[ShardedDDP] Handle transition to eval + parameter change

blefaudeux commented 3 years ago

🐛 Bug

Reported by @SeanNaren, after a successful training the switch to eval() is not properly taken into account, and the grads are marked as "waiting to be reduced" while they should not (we're in eval..)

visionscaper commented 3 years ago

I’m trying to understand what effect this bug could have on training loss, if any, when one switches to and from eval() between training iterations. Could you shed light on this @blefaudeux? I recently tried ShardedDDP and observed degraded training performance. I also know that I switch to eval mode between iterations to calculate validation set loss. Hence the question.

blefaudeux commented 3 years ago

oh, this materialized (as Sean saw it) as an assert firing (here), so it should not have gone unnoticed. If this assert was not fired then it should have taken network bandwidth (and thus speed) if you're calling .backward() somewhere, nothing more, so it should not have been anything super serious unless I'm missing something.

Could you elaborate on the degraded training performance ? you should get exactly the same results as DDP when the settings are the same, anything different is a bug, I would like to know more

blefaudeux commented 3 years ago

to elaborate, what can change is if you switch on ShardedDDP, see that you have some free memory and bump up the batch size & LR when compared to DDP. Depending on your training, you can definitely arrive to a LR/batch combination which degrades the accuracy, but it's not a bug in that case, this has to do with the dynamics of training (and the optimizers having a hard job :)).
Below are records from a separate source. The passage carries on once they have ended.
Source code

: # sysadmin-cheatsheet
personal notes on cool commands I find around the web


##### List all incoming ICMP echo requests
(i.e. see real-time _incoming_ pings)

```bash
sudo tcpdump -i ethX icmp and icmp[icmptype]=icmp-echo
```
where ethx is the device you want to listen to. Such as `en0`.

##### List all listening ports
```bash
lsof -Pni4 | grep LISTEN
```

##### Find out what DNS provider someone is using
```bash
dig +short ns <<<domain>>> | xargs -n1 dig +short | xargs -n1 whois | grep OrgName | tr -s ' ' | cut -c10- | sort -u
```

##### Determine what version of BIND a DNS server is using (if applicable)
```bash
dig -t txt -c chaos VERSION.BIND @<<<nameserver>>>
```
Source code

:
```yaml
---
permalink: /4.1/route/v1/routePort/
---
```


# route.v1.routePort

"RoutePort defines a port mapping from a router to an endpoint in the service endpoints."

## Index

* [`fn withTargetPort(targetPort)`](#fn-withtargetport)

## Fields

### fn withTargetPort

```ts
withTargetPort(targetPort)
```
AdaScale can help you with that.

If this is something else (same settings but worse accuracy than DDP) then something is definitely wrong, please help me root it out !
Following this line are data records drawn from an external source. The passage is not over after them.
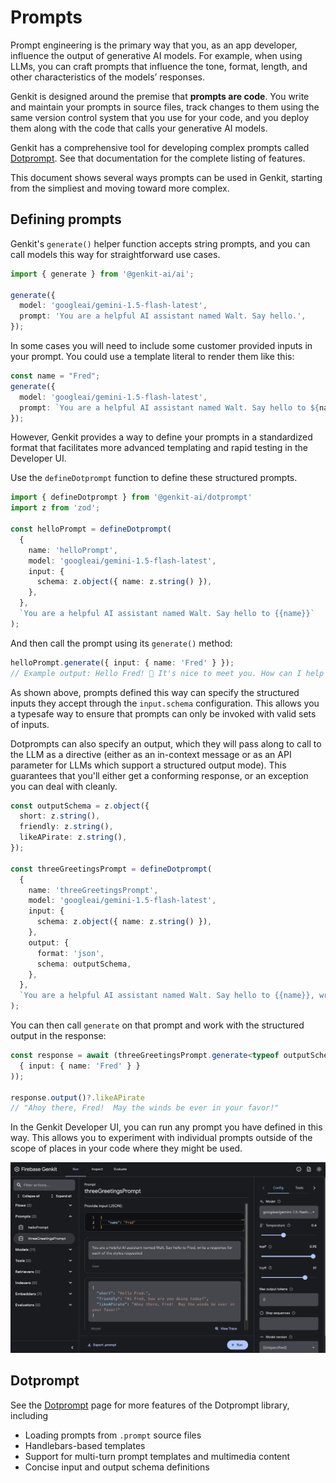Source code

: # Prompts

Prompt engineering is the primary way that you, as an app developer, influence
the output of generative AI models. For example, when using LLMs, you can craft
prompts that influence the tone, format, length, and other characteristics of
the models’ responses.

Genkit is designed around the premise that **prompts are code**. You write and
maintain your prompts in source files, track changes to them using the same version
control system that you use for your code, and you deploy them along with the code
that calls your generative AI models.

Genkit has a comprehensive tool for developing complex prompts called [Dotprompt](./dotprompt.md). See that documentation for the complete listing of features.

This document shows several ways prompts can be used in Genkit, starting from the simpliest and moving toward more complex.

## Defining prompts

Genkit's `generate()` helper function accepts string prompts, and you can
call models this way for straightforward use cases.

```ts
import { generate } from '@genkit-ai/ai';

generate({
  model: 'googleai/gemini-1.5-flash-latest',
  prompt: 'You are a helpful AI assistant named Walt. Say hello.',
});
```

In some cases you will need to include some customer provided inputs in your prompt.
You could use a template literal to render them like this:

```ts
const name = "Fred";
generate({
  model: 'googleai/gemini-1.5-flash-latest',
  prompt: `You are a helpful AI assistant named Walt. Say hello to ${name}.`,
});
```

However, Genkit provides a way to define your prompts in a standardized format that facilitates more advanced templating and rapid testing in the Developer UI.

Use the `defineDotprompt` function to define these structured prompts.

```ts
import { defineDotprompt } from '@genkit-ai/dotprompt'
import z from 'zod';

const helloPrompt = defineDotprompt(
  {
    name: 'helloPrompt',
    model: 'googleai/gemini-1.5-flash-latest',
    input: {
      schema: z.object({ name: z.string() }),
    },
  },
  `You are a helpful AI assistant named Walt. Say hello to {{name}}`
);
```

And then call the prompt using its `generate()` method:

```ts
helloPrompt.generate({ input: { name: 'Fred' } });
// Example output: Hello Fred! 👋 It's nice to meet you. How can I help you today? 😊
```

As shown above, prompts defined this way can specify the structured inputs they accept through the `input.schema` configuration.  This allows you a typesafe way to ensure that prompts can only be invoked with valid sets of inputs.

Dotprompts can also specify an output, which they will pass along to call to the LLM as a directive (either as an in-context message or as an API parameter for LLMs which support a structured output mode). This guarantees that you'll either get a conforming response, or an exception you can deal with cleanly.

```ts
const outputSchema = z.object({
  short: z.string(),
  friendly: z.string(),
  likeAPirate: z.string(),
});

const threeGreetingsPrompt = defineDotprompt(
  {
    name: 'threeGreetingsPrompt',
    model: 'googleai/gemini-1.5-flash-latest',
    input: {
      schema: z.object({ name: z.string() }),
    },
    output: {
      format: 'json',
      schema: outputSchema,
    },    
  },
  `You are a helpful AI assistant named Walt. Say hello to {{name}}, write a response for each of the styles requested`
);
```

You can then call `generate` on that prompt and work with the structured output in the response:

```ts
const response = await (threeGreetingsPrompt.generate<typeof outputSchema>(
  { input: { name: 'Fred' } }
));

response.output()?.likeAPirate
// "Ahoy there, Fred!  May the winds be ever in your favor!"
```

In the Genkit Developer UI, you can run any prompt you have defined in this way.  This allows you to experiment with individual prompts outside of the scope of places in your code where they might be used.

<img src="resources/prompts-in-developer-ui.png" alt="The developer UI showing JSON response to the threeGreetingsPrompt" class="screenshot-attempt-right">

## Dotprompt

See the [Dotprompt](./dotprompt.md) page for more features of the Dotprompt library, including

- Loading prompts from `.prompt` source files
- Handlebars-based templates
- Support for multi-turn prompt templates and multimedia content
- Concise input and output schema definitions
visionscaper commented 3 years ago

Hi @blefaudeux, thanks for responding so swiftly. No, this is not because I changed the batch size/LR settings; the degradation occurred under the same conditions. I need to make some time, but if I do, I will publish some results and info here.
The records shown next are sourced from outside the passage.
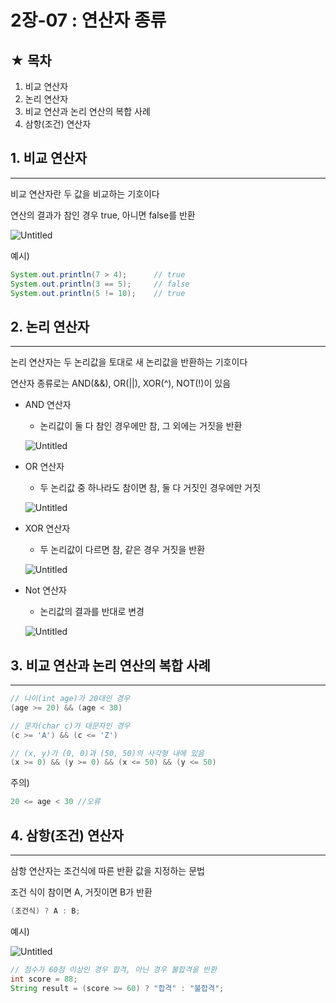 # 2장-07 : 연산자 종류

## ★ 목차

1. 비교 연산자
2. 논리 연산자
3. 비교 연산과 논리 연산의 복합 사례
4. 삼항(조건) 연산자

## 1. 비교 연산자

---

비교 연산자란 두 값을 비교하는 기호이다

연산의 결과가 참인 경우 true, 아니면 false를 반환

![Untitled](2%E1%84%8C%E1%85%A1%E1%86%BC-07%20%E1%84%8B%E1%85%A7%E1%86%AB%E1%84%89%E1%85%A1%E1%86%AB%E1%84%8C%E1%85%A1%20%E1%84%8C%E1%85%A9%E1%86%BC%E1%84%85%E1%85%B2%20be78083b140f4104806cd226dd53d8a2/Untitled.png)

 예시)

```java
System.out.println(7 > 4);      // true
System.out.println(3 == 5);     // false
System.out.println(5 != 10);    // true
```

## 2. 논리 연산자

---

논리 연산자는 두 논리값을 토대로 새 논리값을 반환하는 기호이다

연산자 종류로는 AND(&&), OR(||), XOR(^), NOT(!)이 있음

- AND 연산자
    - 논리값이 둘 다 참인 경우에만 참, 그 외에는 거짓을 반환
    
    ![Untitled](2%E1%84%8C%E1%85%A1%E1%86%BC-07%20%E1%84%8B%E1%85%A7%E1%86%AB%E1%84%89%E1%85%A1%E1%86%AB%E1%84%8C%E1%85%A1%20%E1%84%8C%E1%85%A9%E1%86%BC%E1%84%85%E1%85%B2%20be78083b140f4104806cd226dd53d8a2/Untitled%201.png)
    

 

- OR 연산자
    - 두 논리값 중 하나라도 참이면 참, 둘 다 거짓인 경우에만 거짓
    
    ![Untitled](2%E1%84%8C%E1%85%A1%E1%86%BC-07%20%E1%84%8B%E1%85%A7%E1%86%AB%E1%84%89%E1%85%A1%E1%86%AB%E1%84%8C%E1%85%A1%20%E1%84%8C%E1%85%A9%E1%86%BC%E1%84%85%E1%85%B2%20be78083b140f4104806cd226dd53d8a2/Untitled%202.png)
    

- XOR 연산자
    - 두 논리값이 다르면 참, 같은 경우 거짓을 반환
    
    ![Untitled](2%E1%84%8C%E1%85%A1%E1%86%BC-07%20%E1%84%8B%E1%85%A7%E1%86%AB%E1%84%89%E1%85%A1%E1%86%AB%E1%84%8C%E1%85%A1%20%E1%84%8C%E1%85%A9%E1%86%BC%E1%84%85%E1%85%B2%20be78083b140f4104806cd226dd53d8a2/Untitled%203.png)
    

- Not 연산자
    - 논리값의 결과를 반대로 변경
    
    ![Untitled](2%E1%84%8C%E1%85%A1%E1%86%BC-07%20%E1%84%8B%E1%85%A7%E1%86%AB%E1%84%89%E1%85%A1%E1%86%AB%E1%84%8C%E1%85%A1%20%E1%84%8C%E1%85%A9%E1%86%BC%E1%84%85%E1%85%B2%20be78083b140f4104806cd226dd53d8a2/Untitled%204.png)
    

## 3. 비교 연산과 논리 연산의 복합 사례

---

```java
// 나이(int age)가 20대인 경우
(age >= 20) && (age < 30)

// 문자(char c)가 대문자인 경우
(c >= 'A') && (c <= 'Z')

// (x, y)가 (0, 0)과 (50, 50)의 사각형 내에 있음
(x >= 0) && (y >= 0) && (x <= 50) && (y <= 50)
```

주의)

```java
20 <= age < 30 //오류
```

## 4. 삼항(조건) 연산자

---

삼항 연산자는 조건식에 따른 반환 값을 지정하는 문법

조건 식이 참이면 A, 거짓이면 B가 반환

```java
(조건식) ? A : B;
```

예시)

![Untitled](2%E1%84%8C%E1%85%A1%E1%86%BC-07%20%E1%84%8B%E1%85%A7%E1%86%AB%E1%84%89%E1%85%A1%E1%86%AB%E1%84%8C%E1%85%A1%20%E1%84%8C%E1%85%A9%E1%86%BC%E1%84%85%E1%85%B2%20be78083b140f4104806cd226dd53d8a2/Untitled%205.png)

```java
// 점수가 60점 이상인 경우 합격, 아닌 경우 불합격을 반환
int score = 88;
String result = (score >= 60) ? "합격" : "불합격";
```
visionscaper commented 3 years ago

Hi @blefaudeux,

Please find my experiments results here:

Model FP16?	Use ShardedDDP (No/FP32/FP16)	Tr. loss @ 200 iter	Val. loss @ 200 iter	Memory usage per GPU.	Avg. batch training time.
FP32	No	5.012	5.126	~9.5GB	1341ms
FP32	FP32	5.362	5.513	~8.8GB	987ms
FP16	No	5.002	5.139	~7.6GB	1163ms
FP16	FP16	5.358	5.513	~7.1GB	1139ms
FP16	FP16 reduce_buffer_size=0	5.358	5.512	~7.0GB	1127ms
FP16	FP16 zero_grad() fix	5.372	5.523	~7.1GB	1146ms

As you can see, when using ShardedDDP, the loss is significantly higher after 200 batch iterations, both when using mixed precision and without mixed precision.

Details about the model architecture that might be relevant:

It's a multi-turn neural conversation model, because it is multi turn it has a lot of activation data, hence sharding of gradients and optimizer state is less effective in reducing the memory size (activation checkpointing has a more significant effect)
In principle it is an extension of a 'classic' sequence-to-sequence model, in this experiment I'm using using GRUs.
The model contains LayerNorm and dropout layers
There is an embedding layer that is called when using the encoder and decoder
The decoder is called mutliple times (= max. sequence length = 40 in this experiment) in a for loop because the sequence is predicted auto regresively

Further details about the experiments:
Experiment performed on a single node with three consumergrade GPUs (Nvidia 1080Ti)
Batch size constant at 8
LR constant at 2e-4, no LR scheduling
Used the Adam optimizer
FP32 = no mixed precision applied, FP16 = mixed precision applied
When using mixed precision, and applying ShardedDDP & OSS, ShardedGradScaler was used, with conventional DDP the torch.cuda.amp.GradScaler was used.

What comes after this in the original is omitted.